Please tally every line in the listing below where the word "punti" appears, then give the number and nothing more.

|---|

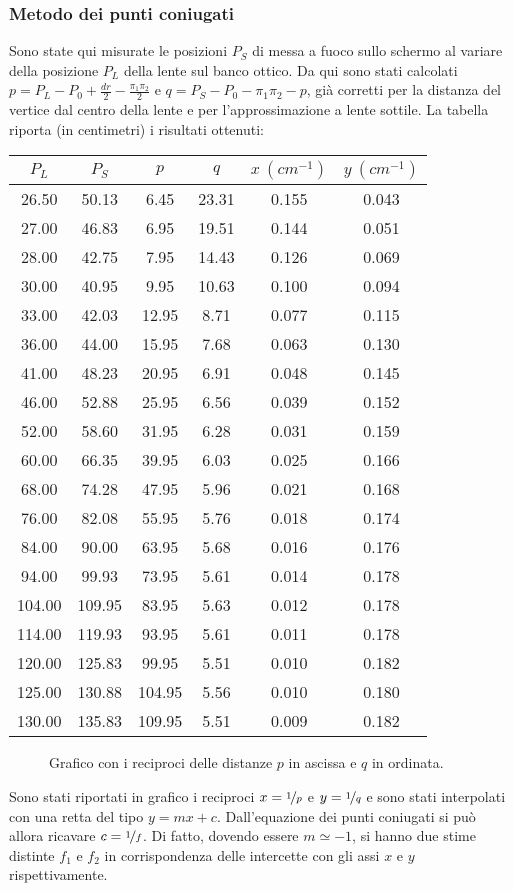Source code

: \documentclass[italian,a4paper]{article}
\begin{document}
\subsubsection*{Metodo dei punti coniugati}
Sono state qui misurate le posizioni $P_S$ di messa a fuoco sullo schermo al variare della posizione $P_L$ della lente sul banco ottico. Da qui sono stati calcolati $p=P_L-P_0+\frac{dr}{2}-\frac{\pi_1\pi_2}{2}$ e $q=P_S-P_0-\pi_1\pi_2-p$, già corretti per la distanza del vertice dal centro della lente e per l'approssimazione a lente sottile. La tabella riporta (in centimetri) i risultati ottenuti:
\begin{table}[tp]
\centering
\begin{tabular}{*6c}
$P_L$& $P_S$& $p$& $q$& $x\:(\unit{cm^{-1}})$& $y\:(\unit{cm^{-1}})$\\\hline
26.50 &50.13 &6.45 &23.31 &0.155 &0.043\\
27.00 &46.83 &6.95 &19.51 &0.144 &0.051\\
28.00 &42.75 &7.95 &14.43 &0.126 &0.069\\
30.00 &40.95 &9.95 &10.63 &0.100 &0.094\\
33.00 &42.03 &12.95 &8.71 &0.077 &0.115\\
36.00 &44.00 &15.95 &7.68 &0.063 &0.130\\
41.00 &48.23 &20.95 &6.91 &0.048 &0.145\\
46.00 &52.88 &25.95 &6.56 &0.039 &0.152\\
52.00 &58.60 &31.95 &6.28 &0.031 &0.159\\
60.00 &66.35 &39.95 &6.03 &0.025 &0.166\\
68.00 &74.28 &47.95 &5.96 &0.021 &0.168\\
76.00 &82.08 &55.95 &5.76 &0.018 &0.174\\
84.00 &90.00 &63.95 &5.68 &0.016 &0.176\\
94.00 &99.93 &73.95 &5.61 &0.014 &0.178\\
104.00 &109.95 &83.95 &5.63 &0.012 &0.178\\
114.00 &119.93 &93.95 &5.61 &0.011 &0.178\\
120.00 &125.83 &99.95 &5.51 &0.010 &0.182\\
125.00 &130.88 &104.95 &5.56 &0.010 &0.180\\
130.00 &135.83 &109.95 &5.51 &0.009 &0.182
\end{tabular}
\end{table}
\begin{figure}[bp]
\centering
\caption{Grafico con i reciproci delle distanze $p$ in ascissa e $q$ in ordinata.} 
\end{figure}
\newpage\noindent
Sono stati riportati in grafico i reciproci $x=\nicefrac{1}{p}$ e $y=\nicefrac{1}{q}$ e sono stati interpolati con una retta del tipo $y=mx+c$.
 Dall'equazione dei punti coniugati si può allora ricavare $c=\nicefrac{1}{f}$. Di fatto, dovendo essere $m\simeq -1$, si hanno due stime distinte $f_1$ e $f_2$ in corrispondenza delle intercette con gli assi $x$ e $y$ rispettivamente.
\end{document}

|---|

Answer to the exercise
2